But will there be a war? Will the polling give the pols cold feet? Will hard military truths make a difference?
Armchair Warlord @ArmchairW
14h
Trump calls what was doubtless a contentious National Security Council meeting after literal casus belli-level rage-tweeting all day on the flight back from Europe, then calls Netanyahu after he gets out and turns in for the night.
...did they actually threaten to 25th him?
Quote
Disclose.tv @disclosetv
14h
JUST IN - Trump not expected to speak tonight, White House calls a lid.
I’m only surprised that Netanyahu didn’t participate by Zoom or something. And maybe he actually did. Will the polling make a difference, or will GOPe embrace destruction of the MAGA coalition? All Trump’s rage tweeting and juvenile personal attacks on respected conservative figures don’t appear to have moved the dial of public opinion. The fact that Trump, uncharacteristically, kept his mouth shut after the meeting could be an indication that the meeting really was contentious.
I was listening to Danny Davis and Larry Johnson yesterday. At one point DD recounted his experience serving in Doug Mac’s armored unit in Desert Storm. As I recall, DD said that they didn’t go in after the Republican Guard until the USAF had spent 38 days, with airstrikes every 10 hours, eliminating the RG as a fighting force. DD says when they did actually go in, they found that all that bombing had destroyed something like three tanks. Now, the RG was overmatched by US armor at the time, but he recounted that experience to illustrate the very real limitations of air power.
The weapons available—especially stand off missiles—available to the USAF are very diffferent from those times. But guess what? So are the weapons available to Iran. The USAF will be operating from bases within range of highly capable Iranian ballistic missiles, missiles that will be more advanced than those that have been blowing through the best air defenses the Anglo-Zionists can muster. Count on this: The Iranians have held back their best for just this contingency. Prince Sultan air base, Akrotiri, Diego Garcia? All within range. And Iran has anti-ship hypersonics dug into the mountains that stretch along its coastline all the way to Pakistan.
Yes, warfare has changed. It has leveled the playing field—not entirely, but to a degree that Trump’s rage tweeting doesn’t reflect. This is exactly the point that Khameini has been making in his recent, and measured, public statements. The polling data seems to show that the American people have a bit better handle on things. Hopefully our corrupt politicians will listen.
Ian Proud @proud_diplomat
In case anyone needed a reminder, the first Gulf War involved over 3/4 million troops, 3000 tanks and almost 2000 aircraft.

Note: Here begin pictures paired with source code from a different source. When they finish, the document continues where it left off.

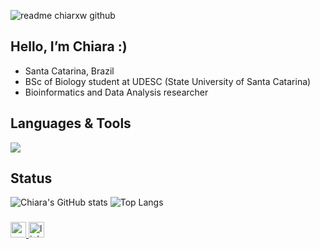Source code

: ![readme chiarxw github](https://github.com/user-attachments/assets/89261263-3777-4d80-a9b0-d72d73604c48)
<h2 align="left">Hello, I’m Chiara :)</h2>

- Santa Catarina, Brazil
- BSc of Biology student at UDESC (State University of Santa Catarina)
- Bioinformatics and Data Analysis researcher

<h2 align="left">Languages & Tools</h2>
<p align="left">
  <a href="https://skillicons.dev">
    <img src="https://skillicons.dev/icons?i=py,r,git,vscode,pycharm,idea" />
  </a>
</p>

<h2 align="left"> Status  </h2>

![Chiara's GitHub stats](https://github-readme-stats.vercel.app/api?username=chiarxw&show_icons=true&theme=dracula)
![Top Langs](https://github-readme-stats.vercel.app/api/top-langs/?username=chiarxw&layout=compact&theme=dracula)


###
###
###

<div align="left">
  <a href="chiara.brancalion18@gmail.com" target="_blank">
    <img src="https://img.shields.io/static/v1?message=Gmail&logo=gmail&label=&color=D14836&logoColor=white&labelColor=&style=flat" height="25" alt="gmail logo"  />
  </a>
  <a href="www.linkedin.com/in/chiara-brancalion-5263412a0" target="_blank">
    <img src="https://img.shields.io/static/v1?message=LinkedIn&logo=linkedin&label=&color=0077B5&logoColor=white&labelColor=&style=flat" height="25" alt="linkedin logo"  />
  </a>
</div>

And a six month build up....
War on a whim in #Iran won't go well for the #USA.
It will however, mean endgame #Ukraine
11:22 AM · Jun 17, 2025
Philip Pilkington @philippilk
First as tragedy, then as farce.
Proud’s reference to “war on a whim” accurately reflects the difference between recent US wars—initiated without meaningful debate—and what the constitutional order and our republican values are supposed to be.
Now, what are the political stakes? It’s difficult to say, in part because it’s so difficult to say whether the Dems could possibly get their act together in a way that would appeal to the American people. You don’t have to accept these prognostications to still wonder what might come of this:
Philip Pilkington @philippilk
If there’s a war in the Middle East a lot of Trump supporters will switch to a Democrat antiwar candidate - these will be core supporters that prop up many MAGA institutions. It’s incredibly obvious.
Sohrab Ahmari @SohrabAhmari
2h
Yes, especially the Obama-to-Trump working-class voters, who aren't deep MAGA---but crucial to places like Pennsylvania.
Those are the Trump voters who won’t forget a betrayal of this maginitude:
Cassandra MacDonald @CassandraRules
17h
Donald Trump's Recent Promises of No New Wars
November 6, 2024 (Election Night)
"I'm not going to start wars... I'm going to stop wars."
January 20, 2025 (Farewell Address)
"I am especially proud to be the first President in decades who has started no new wars."
January 2025 (Campaign Messaging)
"Our power will stop all wars and bring a new spirit of unity..."
Various Speeches (During Campaign)
"We had no wars, for four years we had no wars. Except we defeated ISIS.... I'm not going to start a war, I'm going to stop the wars."
Again, Trump’s juvenile personal attacks on figures who are respected by his core MAGA voters will not help hold anything resembling a conservative coalition together. Nor will the performance of Jewish Nationalist-owned buffoons like Ted Cruz:
DD Geopolitics @DD_Geopolitics
13h
Watch as Tucker Carlson mops the floor with Senator Ted Cruz.
America is not a serious country.
Will Schryver addresses one of the Neocon talking points that DD focused on yesterday:
Will Schryver @imetatronink
 The Late '70s Iranian "Hostage Crisis" and the 2025 Iran War
A longstanding narrative is that the United States still "owes" Iran a proper comeuppance for the 1979-81 Iranian hostage crisis.
That narrative has been circulating ubiquitously in recent days, as attested in the X post cited below.
As I often note, Americans are the most easily and thoroughly propagandized people in human history.
And, more now than ever, they are almost universally ignorant of history.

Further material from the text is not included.